WICHITA, Kan.--(BUSINESS WIRE)--CURO Group Holdings Corp. (“CURO” or the “Company”) today announced the pricing of its initial public offering of 6,666,667 shares of common stock at a price to the public of $14.00 per share. All of the common stock is being offered by CURO. CURO’s common stock is expected to begin trading on the New York Stock Exchange today, December 7, 2017, under the ticker symbol “CURO”. The offering is expected to close on December 11, 2017, subject to customary closing conditions. The underwriters have a 30-day option to purchase up to an additional 1,000,000 shares at the initial public offering price, less the underwriting discount to cover over-allotments, if any.
CURO will use the net proceeds from this offering to purchase, repurchase, redeem, defease or otherwise repay portions of the 12.00% Senior Secured Notes due 2022 of CURO’s wholly-owned subsidiary and to pay related fees, expenses, premiums and accrued interest.
Credit Suisse Securities (USA) LLC, Jefferies LLC and Stephens Inc. are acting as joint book-running managers and as representatives of the underwriters for the offering. William Blair & Company, L.L.C. is also acting as a bookrunning manager for the offering.
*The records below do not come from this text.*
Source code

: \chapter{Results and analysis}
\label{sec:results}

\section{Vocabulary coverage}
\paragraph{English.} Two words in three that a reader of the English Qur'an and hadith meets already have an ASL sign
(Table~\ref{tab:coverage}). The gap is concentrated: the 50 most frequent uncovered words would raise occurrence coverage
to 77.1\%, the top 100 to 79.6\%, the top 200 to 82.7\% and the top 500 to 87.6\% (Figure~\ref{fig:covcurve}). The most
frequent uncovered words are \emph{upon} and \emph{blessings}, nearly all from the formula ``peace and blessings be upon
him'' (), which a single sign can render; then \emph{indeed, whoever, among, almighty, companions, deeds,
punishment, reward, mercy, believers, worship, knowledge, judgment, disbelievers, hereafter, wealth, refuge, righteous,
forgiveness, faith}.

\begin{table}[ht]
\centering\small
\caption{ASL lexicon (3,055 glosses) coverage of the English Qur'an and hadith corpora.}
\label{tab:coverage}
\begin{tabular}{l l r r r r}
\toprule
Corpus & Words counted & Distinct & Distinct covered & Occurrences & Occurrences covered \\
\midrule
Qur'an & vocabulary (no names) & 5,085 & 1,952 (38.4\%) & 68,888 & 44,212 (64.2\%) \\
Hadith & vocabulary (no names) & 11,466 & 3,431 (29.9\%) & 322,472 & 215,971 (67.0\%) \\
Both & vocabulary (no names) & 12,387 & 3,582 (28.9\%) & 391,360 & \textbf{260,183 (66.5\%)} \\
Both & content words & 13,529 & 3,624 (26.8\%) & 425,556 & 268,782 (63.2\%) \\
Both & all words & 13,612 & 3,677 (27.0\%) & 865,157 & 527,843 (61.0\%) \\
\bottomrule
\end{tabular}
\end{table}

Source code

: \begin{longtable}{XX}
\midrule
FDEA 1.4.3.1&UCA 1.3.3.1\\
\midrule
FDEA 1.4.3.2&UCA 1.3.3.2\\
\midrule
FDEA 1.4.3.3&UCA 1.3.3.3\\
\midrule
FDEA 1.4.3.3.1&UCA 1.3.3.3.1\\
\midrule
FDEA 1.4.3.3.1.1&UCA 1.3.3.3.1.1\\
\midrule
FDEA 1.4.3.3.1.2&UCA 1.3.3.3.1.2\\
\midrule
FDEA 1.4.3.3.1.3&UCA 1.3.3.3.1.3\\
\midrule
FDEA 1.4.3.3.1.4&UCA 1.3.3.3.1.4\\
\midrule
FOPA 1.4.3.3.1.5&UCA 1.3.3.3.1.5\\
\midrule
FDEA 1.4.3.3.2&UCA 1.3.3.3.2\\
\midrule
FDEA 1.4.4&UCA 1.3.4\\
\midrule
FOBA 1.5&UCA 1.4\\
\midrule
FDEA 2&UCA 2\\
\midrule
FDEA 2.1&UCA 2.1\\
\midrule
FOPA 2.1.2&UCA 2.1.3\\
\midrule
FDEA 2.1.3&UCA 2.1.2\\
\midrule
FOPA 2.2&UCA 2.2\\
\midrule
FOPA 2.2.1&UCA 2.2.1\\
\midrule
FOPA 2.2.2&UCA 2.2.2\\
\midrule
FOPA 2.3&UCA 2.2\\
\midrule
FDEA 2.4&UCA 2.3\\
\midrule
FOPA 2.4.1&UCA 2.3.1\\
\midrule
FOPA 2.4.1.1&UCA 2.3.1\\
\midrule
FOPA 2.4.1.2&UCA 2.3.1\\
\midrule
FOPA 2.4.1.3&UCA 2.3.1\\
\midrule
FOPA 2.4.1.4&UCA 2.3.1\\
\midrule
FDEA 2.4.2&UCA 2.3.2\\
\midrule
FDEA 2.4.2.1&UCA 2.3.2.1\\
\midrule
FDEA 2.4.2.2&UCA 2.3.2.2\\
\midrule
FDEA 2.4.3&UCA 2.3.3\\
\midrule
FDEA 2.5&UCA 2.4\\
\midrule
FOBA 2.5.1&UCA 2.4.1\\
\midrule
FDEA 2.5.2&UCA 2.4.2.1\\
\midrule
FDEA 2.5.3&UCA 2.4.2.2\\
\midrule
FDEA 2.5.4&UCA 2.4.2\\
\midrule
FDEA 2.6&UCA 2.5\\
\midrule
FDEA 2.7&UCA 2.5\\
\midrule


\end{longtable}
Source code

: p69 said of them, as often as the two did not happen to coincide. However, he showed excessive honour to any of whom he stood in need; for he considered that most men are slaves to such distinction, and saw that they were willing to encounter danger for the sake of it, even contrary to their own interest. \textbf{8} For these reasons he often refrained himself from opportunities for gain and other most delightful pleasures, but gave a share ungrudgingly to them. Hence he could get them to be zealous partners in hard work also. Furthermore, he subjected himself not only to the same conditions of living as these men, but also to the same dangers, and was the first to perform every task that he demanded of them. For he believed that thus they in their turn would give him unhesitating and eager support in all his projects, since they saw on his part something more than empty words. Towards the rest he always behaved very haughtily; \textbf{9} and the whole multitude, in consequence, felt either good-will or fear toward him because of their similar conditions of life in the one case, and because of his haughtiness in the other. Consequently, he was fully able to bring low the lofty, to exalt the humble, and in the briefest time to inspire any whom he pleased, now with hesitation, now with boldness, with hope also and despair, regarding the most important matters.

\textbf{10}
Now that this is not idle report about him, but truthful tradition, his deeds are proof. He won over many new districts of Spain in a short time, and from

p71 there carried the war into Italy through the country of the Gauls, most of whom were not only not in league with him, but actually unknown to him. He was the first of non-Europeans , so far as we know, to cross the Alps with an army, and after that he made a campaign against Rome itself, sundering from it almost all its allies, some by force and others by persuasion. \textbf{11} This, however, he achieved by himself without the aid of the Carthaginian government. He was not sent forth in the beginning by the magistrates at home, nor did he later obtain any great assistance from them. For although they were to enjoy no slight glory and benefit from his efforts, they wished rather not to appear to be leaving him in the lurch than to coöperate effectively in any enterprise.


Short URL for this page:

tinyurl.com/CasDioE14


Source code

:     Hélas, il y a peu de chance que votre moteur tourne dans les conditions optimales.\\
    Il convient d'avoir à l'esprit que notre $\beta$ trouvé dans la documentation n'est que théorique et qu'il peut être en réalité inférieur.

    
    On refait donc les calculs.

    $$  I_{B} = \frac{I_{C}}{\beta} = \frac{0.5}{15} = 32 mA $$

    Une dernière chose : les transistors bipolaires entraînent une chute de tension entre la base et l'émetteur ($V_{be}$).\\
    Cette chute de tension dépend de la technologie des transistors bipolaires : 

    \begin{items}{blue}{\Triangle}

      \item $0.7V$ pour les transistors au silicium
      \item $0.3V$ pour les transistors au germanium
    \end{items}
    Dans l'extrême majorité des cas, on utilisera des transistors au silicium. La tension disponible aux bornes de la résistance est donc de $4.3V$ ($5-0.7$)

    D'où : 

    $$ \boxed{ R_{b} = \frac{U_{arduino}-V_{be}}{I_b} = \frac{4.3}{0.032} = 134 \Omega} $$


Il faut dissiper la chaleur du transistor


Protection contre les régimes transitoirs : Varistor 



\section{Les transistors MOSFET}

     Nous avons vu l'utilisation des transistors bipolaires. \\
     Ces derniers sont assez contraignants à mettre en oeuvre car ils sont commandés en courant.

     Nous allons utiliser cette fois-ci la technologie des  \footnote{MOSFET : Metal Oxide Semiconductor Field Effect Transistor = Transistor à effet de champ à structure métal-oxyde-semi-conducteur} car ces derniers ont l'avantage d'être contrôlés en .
This offering is being made only by means of a prospectus. A copy of the final prospectus related to the offering, when available, may be obtained from: Credit Suisse Securities (USA) LLC, Attention: Prospectus Department, One Madison Avenue, New York, New York, 10010, or by telephone at +1 (800) 221-1037, or by email at email@example.com; Jefferies LLC, 520 Madison Ave., 2nd Floor, New York, NY 10022, Attention: Equity Syndicate Prospectus Department, phone: 877-821-7388, email: firstname.lastname@example.org; or Stephens Inc., 111 Center Street, Little Rock, AR 72201, phone: 501-377-2131, email: email@example.com.
A registration statement relating to these securities has been filed with, and declared effective by, the U.S. Securities and Exchange Commission (the “SEC”). This press release shall not constitute an offer to sell or the solicitation of an offer to buy, nor shall there be any sale of these securities in any state or jurisdiction in which such an offer, solicitation, or sale would be unlawful prior to registration or qualification under securities laws of any such state or jurisdiction.
CURO (NYSE: CURO), operating in three countries and powered by its fully integrated technology platform, is a market leader by revenues in providing short-term credit to underbanked consumers. In 1997, the Company was founded in Riverside, California by three Wichita, Kansas childhood friends to meet the growing consumer need for short-term loans. Their success led to opening stores across the United States, and expanding to offer online loans and financial services across three countries. Today, CURO combines its market expertise with a fully integrated technology platform, omni-channel approach and advanced credit decisioning to provide an array of short-term credit products across all mediums. CURO operates under a number of brands including Speedy Cash, Rapid Cash, Cash Money, LendDirect, Avio Credit, WageDayAdvance, Juo Loans, and Opt+. With over 20 years of operating experience, CURO provides financial freedom to the underbanked.
This press release may contain forward-looking statements within the meaning of the Private Securities Litigation Reform Act of 1995. These statements may include, without limitation, any statements preceded by, followed by or including words such as “target,” “believe,” “expect,” “aim,” “intend,” “may,” “anticipate,” “assume,” “budget,” “continue,” “estimate,” “future,” “objective,” “outlook,” “plan,” “potential,” “predict,” “project,” “will,” “can have,” “likely,” “should,” “would,” “could” and other words and terms of similar meaning or the negative thereof. Such forward-looking statements involve known and unknown risks, uncertainties and other important factors beyond the Company’s control, as discussed in the Company’s filings with the SEC, that could cause the Company’s actual results, performance or achievements to be materially different from the expected results, performance or achievements expressed or implied by such forward-looking statements. Such forward-looking statements are based on numerous assumptions regarding the Company’s present and future business strategies and the environment in which it will operate in the future. Any forward-looking statement made in this press release speaks only as of the date hereof. Except as required by law, the Company assumes no obligation to update these forward-looking statements, or to update the reasons actual results could differ materially from those anticipated in the forward-looking statements, even if new information becomes available in the future.